Girls or boys? A new paper on preferences for children's sexes
01 Feb 2018
Together with Mats Lillehagen, I have done a paper on immigrants preferences for their children’s sexes. We use register data and the same-sex approach to estimate relative sex preferences among a large number of different immigrant groups in Norway. With the same sex approach I mean that we get traction in estimating preferences by comparing the third-birth rates among those who have had two boys with those who have had two girls. The main takeaway from the paper is that immigrants replicate the patterns of preferences that dominate in their countries of origin.

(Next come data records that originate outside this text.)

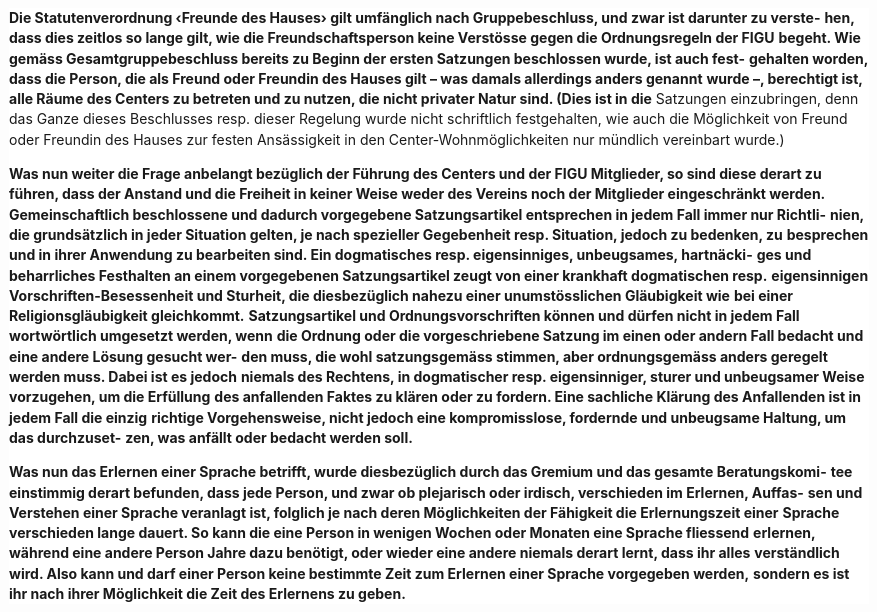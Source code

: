 **Die Statutenverordnung ‹Freunde des Hauses› gilt umfänglich nach Gruppebeschluss, und zwar ist darunter zu verste-**
**hen, dass dies zeitlos so lange gilt, wie die Freundschaftsperson keine Verstösse gegen die Ordnungsregeln der FIGU**
**begeht. Wie gemäss Gesamtgruppebeschluss bereits zu Beginn der ersten Satzungen beschlossen wurde, ist auch fest-**
**gehalten worden, dass die Person, die als Freund oder Freundin des Hauses gilt – was damals allerdings anders genannt**
**wurde –, berechtigt ist, alle Räume des Centers zu betreten und zu nutzen, die nicht privater Natur sind. (Dies ist in die**
Satzungen einzubringen, denn das Ganze dieses Beschlusses resp. dieser Regelung wurde nicht schriftlich festgehalten, wie
auch die Möglichkeit von Freund oder Freundin des Hauses zur festen Ansässigkeit in den Center-Wohnmöglichkeiten nur
mündlich vereinbart wurde.)

**Was nun weiter die Frage anbelangt bezüglich der Führung des Centers und der FIGU Mitglieder, so sind diese derart zu**
**führen, dass der Anstand und die Freiheit in keiner Weise weder des Vereins noch der Mitglieder eingeschränkt werden.**
**Gemeinschaftlich beschlossene und dadurch vorgegebene Satzungsartikel entsprechen in jedem Fall immer nur Richtli-**
**nien, die grundsätzlich in jeder Situation gelten, je nach spezieller Gegebenheit resp. Situation, jedoch zu bedenken, zu**
**besprechen und in ihrer Anwendung zu bearbeiten sind. Ein dogmatisches resp. eigensinniges, unbeugsames, hartnäcki-**
**ges und beharrliches Festhalten an einem vorgegebenen Satzungsartikel zeugt von einer krankhaft dogmatischen resp.**
**eigensinnigen Vorschriften-Besessenheit und Sturheit, die diesbezüglich nahezu einer unumstösslichen Gläubigkeit wie**
**bei einer Religionsgläubigkeit gleichkommt.**
**Satzungsartikel und Ordnungsvorschriften können und dürfen nicht in jedem Fall wortwörtlich umgesetzt werden, wenn**
**die Ordnung oder die vorgeschriebene Satzung im einen oder andern Fall bedacht und eine andere Lösung gesucht wer-**
**den muss, die wohl satzungsgemäss stimmen, aber ordnungsgemäss anders geregelt werden muss. Dabei ist es jedoch**
**niemals des Rechtens, in dogmatischer resp. eigensinniger, sturer und unbeugsamer Weise vorzugehen, um die Erfüllung**
**des anfallenden Faktes zu klären oder zu fordern. Eine sachliche Klärung des Anfallenden ist in jedem Fall die einzig**
**richtige Vorgehensweise, nicht jedoch eine kompromisslose, fordernde und unbeugsame Haltung, um das durchzuset-**
**zen, was anfällt oder bedacht werden soll.**

**Was nun das Erlernen einer Sprache betrifft, wurde diesbezüglich durch das Gremium und das gesamte Beratungskomi-**
**tee einstimmig derart befunden, dass jede Person, und zwar ob plejarisch oder irdisch, verschieden im Erlernen, Auffas-**
**sen und Verstehen einer Sprache veranlagt ist, folglich je nach deren Möglichkeiten der Fähigkeit die Erlernungszeit einer**
**Sprache verschieden lange dauert. So kann die eine Person in wenigen Wochen oder Monaten eine Sprache fliessend**
**erlernen, während eine andere Person Jahre dazu benötigt, oder wieder eine andere niemals derart lernt, dass ihr alles**
**verständlich wird. Also kann und darf einer Person keine bestimmte Zeit zum Erlernen einer Sprache vorgegeben werden,**
**sondern es ist ihr nach ihrer Möglichkeit die Zeit des Erlernens zu geben.**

It is now out in the latest issue of Population Studies. Here’s the abstract: Parental sex preferences have been documented in many native populations, but much less evidence is available on immigrants’ preferences for the sexes of their children. Using high-quality longitudinal register data from Norway, a country with a recent immigration history, we estimate hazards regression models of third birth risks by the sex composition of the first two children. A central question in the extant literature is whether the sex preferences of immigrant mothers match those observed in their country of origin, or if cultural adaption to local conditions is more important. Our analyses indicate that the sex preferences of immigrants generally match those previously documented for their native population, especially in the case of son preferences. The pattern of sex preferences is unmodified by the mother’s exposure to the host society. In sum, our evidence generally supports theories emphasizing cultural persistence in preferences, rather than theories of adaption or immigrant selectivity.